Work instructions — The expected answer is a copy of every line in the listing that has the word "centralisation".

----

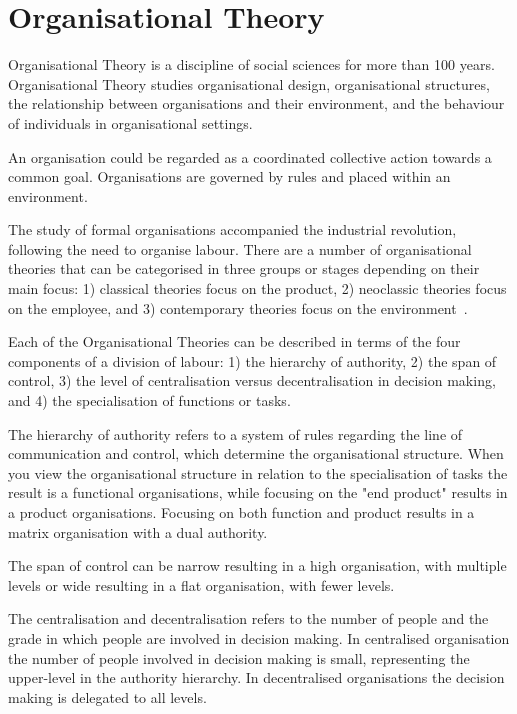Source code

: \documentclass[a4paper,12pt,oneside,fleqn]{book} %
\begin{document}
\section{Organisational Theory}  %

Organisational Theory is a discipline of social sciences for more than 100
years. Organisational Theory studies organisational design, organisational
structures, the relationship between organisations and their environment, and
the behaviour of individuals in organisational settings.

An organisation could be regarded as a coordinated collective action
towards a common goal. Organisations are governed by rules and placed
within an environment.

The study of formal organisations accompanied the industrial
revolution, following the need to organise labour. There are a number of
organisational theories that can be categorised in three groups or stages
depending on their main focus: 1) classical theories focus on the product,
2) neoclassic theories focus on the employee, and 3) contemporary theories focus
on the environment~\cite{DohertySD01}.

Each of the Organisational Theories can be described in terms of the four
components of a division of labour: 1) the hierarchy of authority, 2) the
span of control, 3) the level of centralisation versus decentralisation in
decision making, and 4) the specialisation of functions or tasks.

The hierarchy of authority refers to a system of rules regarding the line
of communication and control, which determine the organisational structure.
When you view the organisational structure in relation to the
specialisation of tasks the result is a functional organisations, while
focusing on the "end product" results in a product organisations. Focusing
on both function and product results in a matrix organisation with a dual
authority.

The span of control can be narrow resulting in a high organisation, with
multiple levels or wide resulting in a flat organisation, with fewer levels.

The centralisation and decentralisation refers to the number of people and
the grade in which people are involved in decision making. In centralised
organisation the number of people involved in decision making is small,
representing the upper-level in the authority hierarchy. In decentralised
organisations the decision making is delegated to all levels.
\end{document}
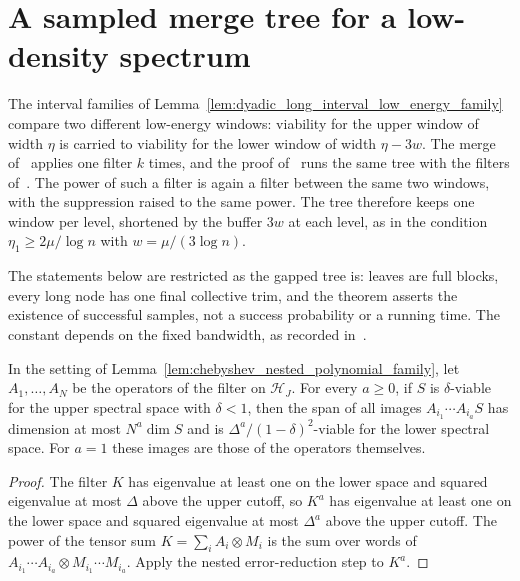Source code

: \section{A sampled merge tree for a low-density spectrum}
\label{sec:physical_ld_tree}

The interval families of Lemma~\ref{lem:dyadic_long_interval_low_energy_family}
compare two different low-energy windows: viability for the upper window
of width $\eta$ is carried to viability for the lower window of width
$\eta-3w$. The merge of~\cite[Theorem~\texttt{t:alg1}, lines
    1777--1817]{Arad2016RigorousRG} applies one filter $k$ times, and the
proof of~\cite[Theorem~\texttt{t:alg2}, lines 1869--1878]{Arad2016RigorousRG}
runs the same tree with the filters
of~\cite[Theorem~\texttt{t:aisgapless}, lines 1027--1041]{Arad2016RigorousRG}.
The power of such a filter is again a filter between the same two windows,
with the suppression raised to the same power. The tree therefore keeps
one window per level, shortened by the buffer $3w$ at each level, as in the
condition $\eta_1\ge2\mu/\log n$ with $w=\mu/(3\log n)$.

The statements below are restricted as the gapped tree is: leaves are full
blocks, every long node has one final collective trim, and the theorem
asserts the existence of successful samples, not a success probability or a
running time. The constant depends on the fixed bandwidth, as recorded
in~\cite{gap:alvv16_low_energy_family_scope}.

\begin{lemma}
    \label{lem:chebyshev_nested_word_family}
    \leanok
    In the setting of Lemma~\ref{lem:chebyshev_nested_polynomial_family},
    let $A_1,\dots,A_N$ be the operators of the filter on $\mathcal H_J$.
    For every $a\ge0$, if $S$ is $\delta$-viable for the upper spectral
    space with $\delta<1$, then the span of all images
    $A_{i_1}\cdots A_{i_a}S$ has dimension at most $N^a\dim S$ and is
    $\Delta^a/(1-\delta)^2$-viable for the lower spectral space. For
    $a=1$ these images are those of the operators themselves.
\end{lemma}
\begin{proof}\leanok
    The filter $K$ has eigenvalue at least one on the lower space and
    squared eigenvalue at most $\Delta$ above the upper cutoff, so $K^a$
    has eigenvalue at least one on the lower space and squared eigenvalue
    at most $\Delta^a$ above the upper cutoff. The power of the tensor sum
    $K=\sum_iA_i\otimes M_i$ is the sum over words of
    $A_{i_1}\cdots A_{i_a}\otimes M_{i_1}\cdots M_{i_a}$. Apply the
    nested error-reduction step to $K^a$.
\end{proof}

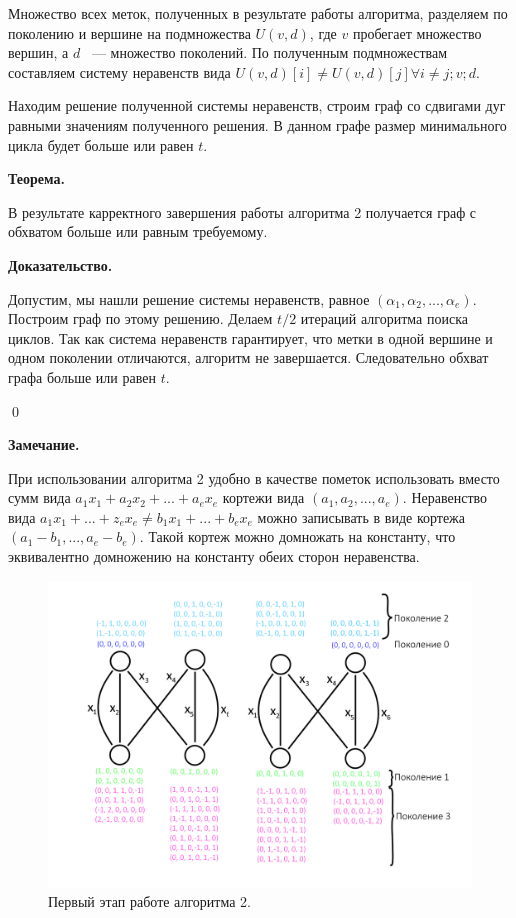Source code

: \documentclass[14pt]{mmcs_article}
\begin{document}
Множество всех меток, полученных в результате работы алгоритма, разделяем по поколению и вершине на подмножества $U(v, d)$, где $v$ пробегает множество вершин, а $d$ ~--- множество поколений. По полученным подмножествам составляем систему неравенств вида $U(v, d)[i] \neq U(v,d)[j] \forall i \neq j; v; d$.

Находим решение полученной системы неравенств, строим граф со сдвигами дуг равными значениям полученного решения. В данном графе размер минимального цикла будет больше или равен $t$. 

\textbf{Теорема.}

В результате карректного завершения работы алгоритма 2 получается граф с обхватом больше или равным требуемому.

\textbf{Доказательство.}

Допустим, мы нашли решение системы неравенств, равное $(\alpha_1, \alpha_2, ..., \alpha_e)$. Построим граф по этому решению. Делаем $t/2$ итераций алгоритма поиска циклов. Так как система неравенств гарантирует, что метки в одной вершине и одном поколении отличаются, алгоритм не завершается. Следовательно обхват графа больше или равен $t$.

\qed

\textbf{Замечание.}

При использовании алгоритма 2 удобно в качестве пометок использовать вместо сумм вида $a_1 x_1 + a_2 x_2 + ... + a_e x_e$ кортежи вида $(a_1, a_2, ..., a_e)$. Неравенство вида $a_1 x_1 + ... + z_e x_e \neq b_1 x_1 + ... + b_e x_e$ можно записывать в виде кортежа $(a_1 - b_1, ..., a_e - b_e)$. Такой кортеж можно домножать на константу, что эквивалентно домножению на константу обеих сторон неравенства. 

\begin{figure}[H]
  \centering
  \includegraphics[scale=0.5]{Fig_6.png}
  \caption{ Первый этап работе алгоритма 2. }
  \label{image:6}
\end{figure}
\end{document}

----

Exercise solution —
span of control, 3) the level of centralisation versus decentralisation in
The centralisation and decentralisation refers to the number of people and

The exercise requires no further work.